- Coat of arms
- Location of Obernau (Rottenburg)
- Obernau Obernau
- Coordinates: 48°27′29″N 08°52′12″E﻿ / ﻿48.45806°N 8.87000°E
- Country: Germany
- State: Baden-Württemberg
- Admin. region: Tübingen
- District: Tübingen
- Town: Rottenburg am Neckar

Government
- • Local representative: Horst Schröder

Area
- • Total: 3.78 km^{2} (1.46 sq mi)
- Highest elevation: 498 m (1,634 ft)
- Lowest elevation: 351 m (1,152 ft)

Population (2018)
- • Total: 508
- • Density: 130/km^{2} (350/sq mi)
- Time zone: UTC+01:00 (CET)
- • Summer (DST): UTC+02:00 (CEST)
- Postal codes: 72108
- Dialling codes: (+49) 07472
- Vehicle registration: TÜ
- Website: www.rottenburg.de

= Obernau (Rottenburg) =

Obernau is a suburban district of Rottenburg am Neckar in the administrative district of Tübingen in Baden-Württemberg (Germany).

==Geography==

Obernau is located 6 km (4.35 mi) western from Rottenburg am Neckar in the Neckar valley.
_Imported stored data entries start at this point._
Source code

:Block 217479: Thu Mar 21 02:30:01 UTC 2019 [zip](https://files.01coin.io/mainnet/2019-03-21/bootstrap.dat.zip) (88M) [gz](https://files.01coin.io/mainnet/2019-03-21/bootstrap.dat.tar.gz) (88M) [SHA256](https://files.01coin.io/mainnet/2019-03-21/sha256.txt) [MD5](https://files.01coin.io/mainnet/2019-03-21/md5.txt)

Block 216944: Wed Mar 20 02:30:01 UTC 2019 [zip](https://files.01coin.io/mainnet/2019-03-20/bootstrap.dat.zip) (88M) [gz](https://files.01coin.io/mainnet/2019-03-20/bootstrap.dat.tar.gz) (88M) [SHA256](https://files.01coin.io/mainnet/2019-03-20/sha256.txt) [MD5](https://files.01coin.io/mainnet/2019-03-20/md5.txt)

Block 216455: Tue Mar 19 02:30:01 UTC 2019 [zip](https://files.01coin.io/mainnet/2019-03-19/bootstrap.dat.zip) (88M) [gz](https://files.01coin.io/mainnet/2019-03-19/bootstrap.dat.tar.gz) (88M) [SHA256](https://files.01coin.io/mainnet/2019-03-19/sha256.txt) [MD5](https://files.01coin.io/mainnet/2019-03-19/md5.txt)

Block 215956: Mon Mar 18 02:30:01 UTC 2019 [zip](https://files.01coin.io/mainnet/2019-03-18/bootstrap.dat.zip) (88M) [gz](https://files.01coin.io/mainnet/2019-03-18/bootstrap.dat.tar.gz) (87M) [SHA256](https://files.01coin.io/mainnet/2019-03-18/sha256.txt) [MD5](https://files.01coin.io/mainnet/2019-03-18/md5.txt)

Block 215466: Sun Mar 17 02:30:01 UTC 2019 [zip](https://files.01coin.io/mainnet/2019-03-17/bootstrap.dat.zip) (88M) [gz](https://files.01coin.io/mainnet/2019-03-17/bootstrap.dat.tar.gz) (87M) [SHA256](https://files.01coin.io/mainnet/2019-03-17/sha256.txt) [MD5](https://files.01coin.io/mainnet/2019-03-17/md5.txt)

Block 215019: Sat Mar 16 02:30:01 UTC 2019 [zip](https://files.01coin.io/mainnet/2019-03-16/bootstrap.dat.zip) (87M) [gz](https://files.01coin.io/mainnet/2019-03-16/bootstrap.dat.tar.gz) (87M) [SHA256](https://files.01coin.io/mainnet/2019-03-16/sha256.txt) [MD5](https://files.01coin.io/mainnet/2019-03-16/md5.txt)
The elevation of the territory is 351 to 498 m.

===Extent===

The area of the district is 378 hectares. Thereof fall 54.2% upon agriculturally used area, 34.7% upon forest area, 7.9% upon settlement area and roads, 1.9% upon water expanse and 1.3% upon other.

===Neighbour localities===

The territories of the following villages adjoin to Obernau, they are called clockwise beginning in the north: Nellingsheim, Bad Niedernau, Schwalldorf and Bieringen. (All villages are in the admin. district of Tübingen).

==Population==

Obernau has a population of 503 people (31/01/08) and is therefore the second smallest district of Rottenburg. At an area of 3.78 km² (2.2 sq mi) this corresponds to a population density of 133 people per km², or 345 per sq mi.

===Faiths===

The population of the village is predominantly Roman Catholic.